Chiuderà i battenti il 10 gennaio 2016 l’importante esposizione milanese “Giotto, l’Italia” a cura di Serena Romano e Pietro Petraroia, allestita a Palazzo Reale, che riunisce 14 opere su tavola del pittore fiorentino, mai esposte prima nella città lombarda.

Il percorso espositivo, sistemato in ordine cronologico, inizia con le opere giovanili realizzate negli ultimi anni del Duecento, tra cui la Madonna di San Giorgio alla Costa, per proseguire poi con il polittico dell’altare maggiore della Badia Fiorentina (restaurato nel 2009), attorno al quale sono ricomposti quattro frammenti degli affreschi che originariamente circondavano l’altare (tra cui il frammento con la bellissima Annunciazione già descritta da Vasari nelle Vite: “…in essa espresse vivamente la paura e lo spavento che nel salutarla Gabriello mise in Maria Vergine, la qual pare che tutta piena di grandissimo timore voglia mettersi in fuga”).

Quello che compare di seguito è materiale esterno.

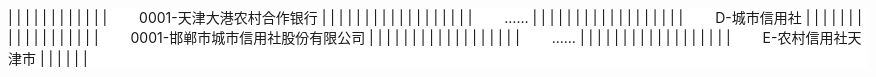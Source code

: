 |            |          |            |                |                |          |              |              |              |              |              | 　　0001-天津大港农村合作银行                                                                                                                                                                                                                                                                                                                                                                    |         |                                                                                                                                                                                                                                                                      |            |                  |                |
|            |          |            |                |                |          |              |              |              |              |              | 　　……                                                                                                                                                                                                                                                                                                                                                                                           |         |                                                                                                                                                                                                                                                                      |            |                  |                |
|            |          |            |                |                |          |              |              |              |              |              | 　　D-城市信用社                                                                                                                                                                                                                                                                                                                                                                                 |         |                                                                                                                                                                                                                                                                      |            |                  |                |
|            |          |            |                |                |          |              |              |              |              |              | 　　0001-邯郸市城市信用社股份有限公司                                                                                                                                                                                                                                                                                                                                                            |         |                                                                                                                                                                                                                                                                      |            |                  |                |
|            |          |            |                |                |          |              |              |              |              |              | 　　……                                                                                                                                                                                                                                                                                                                                                                                           |         |                                                                                                                                                                                                                                                                      |            |                  |                |
|            |          |            |                |                |          |              |              |              |              |              | 　　E-农村信用社天津市                                                                                                                                                                                                                                                                                                                                                                           |         |                                                                                                                                                                                                                                                                      |            |                  |                |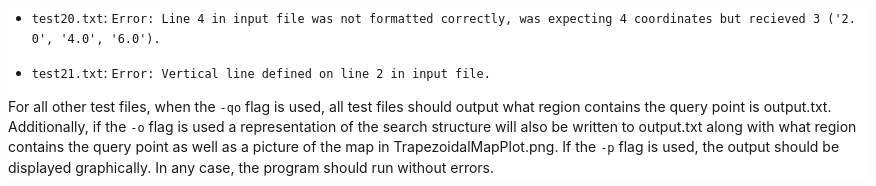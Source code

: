 - `test20.txt`:  `Error: Line 4 in input file was not formatted correctly, was expecting 4 coordinates but recieved 3 ('2.0', '4.0', '6.0').`

- `test21.txt`:  `Error: Vertical line defined on line 2 in input file.`

For all other test files, when the `-qo` flag is used, all test files should output what region contains the query point is output.txt. Additionally, if the `-o` flag is used a representation of the search structure will also be written to output.txt along with what region  contains the query point as well as a picture of the map in TrapezoidalMapPlot.png. If the `-p` flag is used, the output should be displayed graphically. In any case, the program should run without errors.
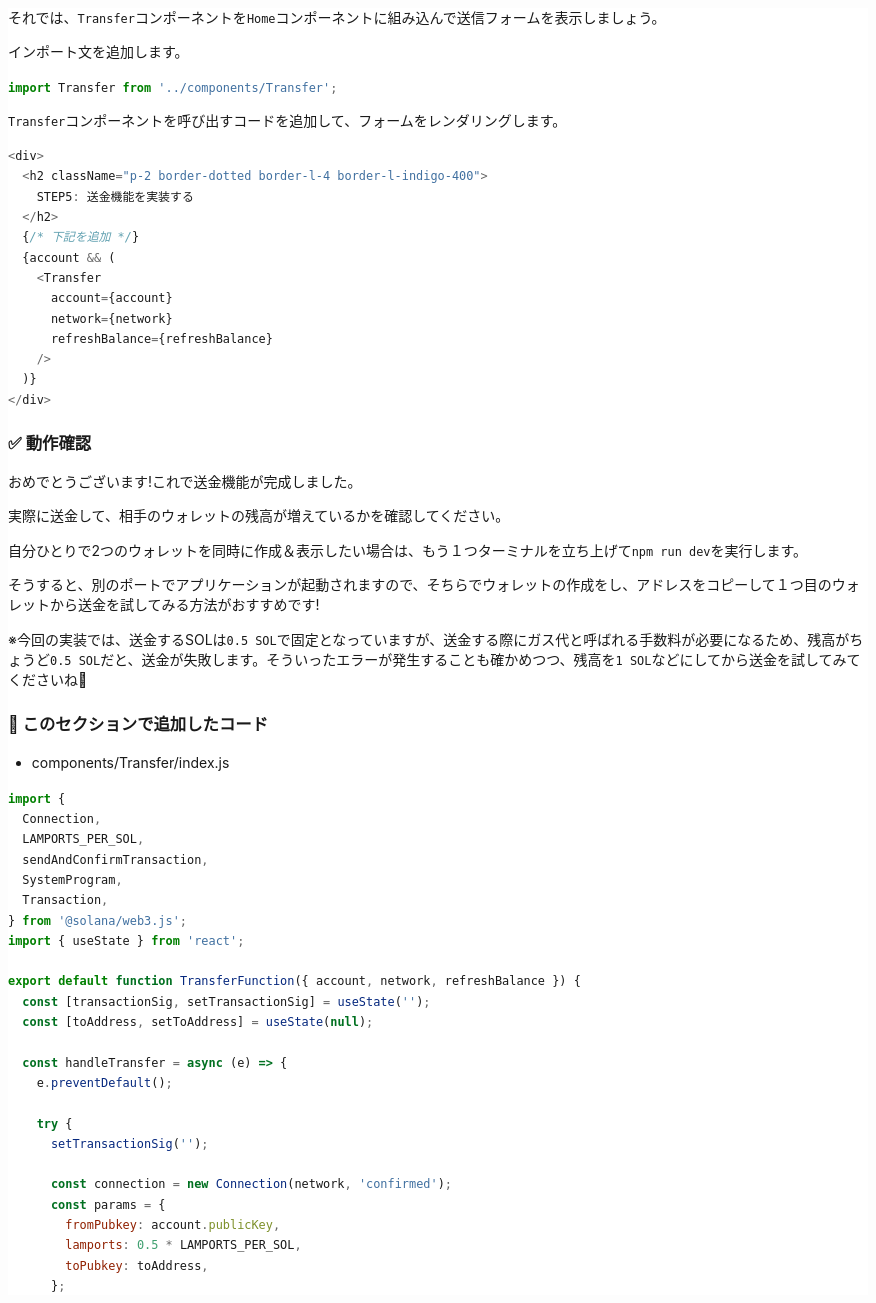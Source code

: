 それでは、`Transfer`コンポーネントを`Home`コンポーネントに組み込んで送信フォームを表示しましょう。

インポート文を追加します。

```javascript
import Transfer from '../components/Transfer';
```

`Transfer`コンポーネントを呼び出すコードを追加して、フォームをレンダリングします。

```javascript
<div>
  <h2 className="p-2 border-dotted border-l-4 border-l-indigo-400">
    STEP5: 送金機能を実装する
  </h2>
  {/* 下記を追加 */}
  {account && (
    <Transfer
      account={account}
      network={network}
      refreshBalance={refreshBalance}
    />
  )}
</div>
```

### ✅ 動作確認

おめでとうございます!これで送金機能が完成しました。

実際に送金して、相手のウォレットの残高が増えているかを確認してください。

自分ひとりで2つのウォレットを同時に作成＆表示したい場合は、もう１つターミナルを立ち上げて`npm run dev`を実行します。

そうすると、別のポートでアプリケーションが起動されますので、そちらでウォレットの作成をし、アドレスをコピーして１つ目のウォレットから送金を試してみる方法がおすすめです!

※今回の実装では、送金するSOLは`0.5 SOL`で固定となっていますが、送金する際にガス代と呼ばれる手数料が必要になるため、残高がちょうど`0.5 SOL`だと、送金が失敗します。そういったエラーが発生することも確かめつつ、残高を`1 SOL`などにしてから送金を試してみてくださいね🥭

### 📝 このセクションで追加したコード

- components/Transfer/index.js

```javascript
import {
  Connection,
  LAMPORTS_PER_SOL,
  sendAndConfirmTransaction,
  SystemProgram,
  Transaction,
} from '@solana/web3.js';
import { useState } from 'react';

export default function TransferFunction({ account, network, refreshBalance }) {
  const [transactionSig, setTransactionSig] = useState('');
  const [toAddress, setToAddress] = useState(null);

  const handleTransfer = async (e) => {
    e.preventDefault();

    try {
      setTransactionSig('');

      const connection = new Connection(network, 'confirmed');
      const params = {
        fromPubkey: account.publicKey,
        lamports: 0.5 * LAMPORTS_PER_SOL,
        toPubkey: toAddress,
      };
```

La fase padovana, dei primi anni del Trecento, è testimoniata dalla tavola lignea con Dio padre in trono che proviene dall’arco absidale della Cappella degli Scrovegni.  Altro momento importante nella carriera del maestro è quello romano, quando Giotto lavora per la committenza del cardinale Jacopo Caetani degli Stefaneschi, testimoniato in mostra dal celebre Polittico Stefaneschi, realizzato nel 1320 circa per l’altare della Basilica di San Pietro in Vaticano (oggi conservato ai Musei Vaticani) su richiesta del cardinale che poi lo donò alla basilica petrina, e dal frammento di affresco con due teste di apostoli o santi, probabile unica testimonianza superstite degli affreschi che Giotto realizzò nell’abside della stessa basilica.

La fase finale dell’attività del maestro, poco prima del viaggio a Milano, è testimoniata dal Polittico Baroncelli (proveniente dalla chiesa di Santa Croce a Firenze), che in mostra si ricongiunge eccezionalmente con la sua cuspide conservata nel Museo di San Diego in California, e dal Polittico di Bologna.

È negli anni ’30 del Trecento, poco prima della morte nel 1337, che Giotto arriva a Milano con la sua bottega, chiamato da Azzone Visconti a realizzare probabilmente affreschi nel suo palazzo, l’attuale Palazzo Reale. Delle opere giottesche per Azzone non ci sono purtroppo pervenute testimonianze; la connessione più diretta con tale congiuntura artistica appare oggi la famosa Crocefissione di san Gottardo, staccata dalla base del campanile della chiesa (attigua al Palazzo Reale) e oggi conservata all’interno, probabilmente realizzata da Stefano Fiorentino (allievo di Giotto che lo seguì a Milano) assieme al figlio Tommaso detto Giottino. Attualmente l’affresco, la cui straordinaria qualità è ancora ben percepibile nonostante lo stato frammentario di conservazione, è meglio leggibile rispetto al passato grazie al recente restauro di Anna Lucchini e costituisce l’ideale completamento della mostra.